'''

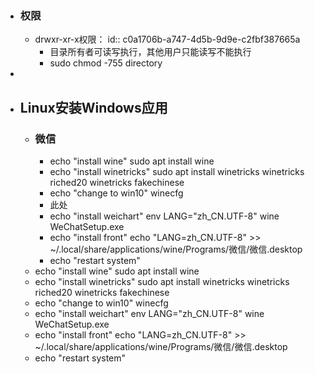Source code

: - ### 权限
	- drwxr-xr-x权限：
	  id:: c0a1706b-a747-4d5b-9d9e-c2fbf387665a
		- 目录所有者可读写执行，其他用户只能读写不能执行
		- sudo chmod -755 directory
-
- ## Linux安装Windows应用
	- ### 微信
		- echo "install wine"
		  sudo apt install wine
		- echo "install winetricks"
		  sudo apt install winetricks
		  winetricks riched20
		  winetricks fakechinese
		- echo "change to win10"
		  winecfg
		- 此处
		- echo "install weichart"
		  env LANG="zh_CN.UTF-8" wine WeChatSetup.exe
		- echo "install front"
		  echo "LANG=zh_CN.UTF-8" >> ~/.local/share/applications/wine/Programs/微信/微信.desktop
		- echo "restart system"
	- echo "install wine"
	  sudo apt install wine
	- echo "install winetricks"
	  sudo apt install winetricks
	  winetricks riched20
	  winetricks fakechinese
	- echo "change to win10"
	  winecfg
	- echo "install weichart"
	  env LANG="zh_CN.UTF-8" wine WeChatSetup.exe
	- echo "install front"
	  echo "LANG=zh_CN.UTF-8" >> ~/.local/share/applications/wine/Programs/微信/微信.desktop
	- echo "restart system"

'''

Problem: If a line in the material contains "fakechinese", show it.

Answer box:
		  winetricks fakechinese
	  winetricks fakechinese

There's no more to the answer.